◆ Work order ◆
Lines from the start of the data through the line containing "RansomHub RaaS made" must be given again exactly. Leave the others out.

◆ Study material ◆

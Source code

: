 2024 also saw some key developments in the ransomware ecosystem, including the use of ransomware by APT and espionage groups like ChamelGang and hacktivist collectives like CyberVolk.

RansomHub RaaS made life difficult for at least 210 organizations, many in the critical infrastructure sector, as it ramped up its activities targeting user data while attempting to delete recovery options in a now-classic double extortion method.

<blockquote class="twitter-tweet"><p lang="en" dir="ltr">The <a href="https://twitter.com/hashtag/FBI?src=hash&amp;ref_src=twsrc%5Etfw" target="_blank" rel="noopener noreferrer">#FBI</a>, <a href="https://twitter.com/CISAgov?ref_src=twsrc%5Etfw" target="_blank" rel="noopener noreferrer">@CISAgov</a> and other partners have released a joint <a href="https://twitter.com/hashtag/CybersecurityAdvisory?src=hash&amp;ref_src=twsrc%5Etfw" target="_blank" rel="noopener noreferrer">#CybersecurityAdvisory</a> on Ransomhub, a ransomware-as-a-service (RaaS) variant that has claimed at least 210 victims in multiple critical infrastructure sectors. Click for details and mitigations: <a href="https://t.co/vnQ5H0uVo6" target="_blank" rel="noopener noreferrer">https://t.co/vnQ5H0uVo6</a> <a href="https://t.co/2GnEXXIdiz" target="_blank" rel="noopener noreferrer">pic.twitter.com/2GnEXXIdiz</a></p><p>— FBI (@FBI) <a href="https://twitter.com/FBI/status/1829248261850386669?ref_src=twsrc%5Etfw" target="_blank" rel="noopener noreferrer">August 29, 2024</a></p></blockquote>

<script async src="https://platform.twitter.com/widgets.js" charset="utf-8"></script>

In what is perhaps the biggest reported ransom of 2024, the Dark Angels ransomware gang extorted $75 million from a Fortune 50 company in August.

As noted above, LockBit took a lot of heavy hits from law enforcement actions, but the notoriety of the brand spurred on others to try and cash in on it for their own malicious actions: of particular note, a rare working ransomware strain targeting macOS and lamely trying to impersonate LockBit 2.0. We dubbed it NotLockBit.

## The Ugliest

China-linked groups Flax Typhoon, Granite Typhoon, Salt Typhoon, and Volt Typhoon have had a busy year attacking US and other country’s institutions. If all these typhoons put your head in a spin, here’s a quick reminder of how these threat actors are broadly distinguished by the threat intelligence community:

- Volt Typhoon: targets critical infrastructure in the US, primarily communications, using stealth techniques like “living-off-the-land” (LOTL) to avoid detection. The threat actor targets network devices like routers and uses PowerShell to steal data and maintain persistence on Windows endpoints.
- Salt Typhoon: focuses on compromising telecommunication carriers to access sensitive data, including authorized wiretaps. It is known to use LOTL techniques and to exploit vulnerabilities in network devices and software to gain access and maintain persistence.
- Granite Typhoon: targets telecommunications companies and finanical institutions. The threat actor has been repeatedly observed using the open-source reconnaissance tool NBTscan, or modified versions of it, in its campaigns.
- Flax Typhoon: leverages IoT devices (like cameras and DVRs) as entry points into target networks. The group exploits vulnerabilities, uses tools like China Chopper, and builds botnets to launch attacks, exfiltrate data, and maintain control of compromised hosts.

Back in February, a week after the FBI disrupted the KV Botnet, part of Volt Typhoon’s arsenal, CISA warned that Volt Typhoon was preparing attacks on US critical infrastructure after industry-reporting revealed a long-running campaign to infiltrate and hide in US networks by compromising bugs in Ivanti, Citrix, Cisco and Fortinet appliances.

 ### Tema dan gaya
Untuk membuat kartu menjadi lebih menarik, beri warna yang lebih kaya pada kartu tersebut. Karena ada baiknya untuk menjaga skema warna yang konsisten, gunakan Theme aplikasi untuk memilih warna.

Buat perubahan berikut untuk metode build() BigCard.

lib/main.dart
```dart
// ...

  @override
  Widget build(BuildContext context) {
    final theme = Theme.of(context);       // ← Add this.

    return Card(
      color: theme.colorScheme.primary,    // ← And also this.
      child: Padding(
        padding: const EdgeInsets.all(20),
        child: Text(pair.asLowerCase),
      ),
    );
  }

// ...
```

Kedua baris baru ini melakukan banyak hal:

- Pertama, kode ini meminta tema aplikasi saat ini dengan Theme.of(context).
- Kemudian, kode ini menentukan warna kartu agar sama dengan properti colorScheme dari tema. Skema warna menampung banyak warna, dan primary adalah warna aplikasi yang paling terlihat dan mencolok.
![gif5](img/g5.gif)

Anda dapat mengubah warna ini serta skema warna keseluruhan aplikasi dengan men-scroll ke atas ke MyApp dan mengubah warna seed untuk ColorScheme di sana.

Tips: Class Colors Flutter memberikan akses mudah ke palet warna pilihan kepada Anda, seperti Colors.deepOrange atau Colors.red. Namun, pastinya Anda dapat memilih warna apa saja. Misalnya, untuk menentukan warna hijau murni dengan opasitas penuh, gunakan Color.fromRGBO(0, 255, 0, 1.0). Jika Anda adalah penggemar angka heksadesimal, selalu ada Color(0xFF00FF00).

◆ Solution to the exercise ◆
Source code

: 2024 also saw some key developments in the ransomware ecosystem, including the use of ransomware by APT and espionage groups like ChamelGang and hacktivist collectives like CyberVolk.

RansomHub RaaS made life difficult for at least 210 organizations, many in the critical infrastructure sector, as it ramped up its activities targeting user data while attempting to delete recovery options in a now-classic double extortion method.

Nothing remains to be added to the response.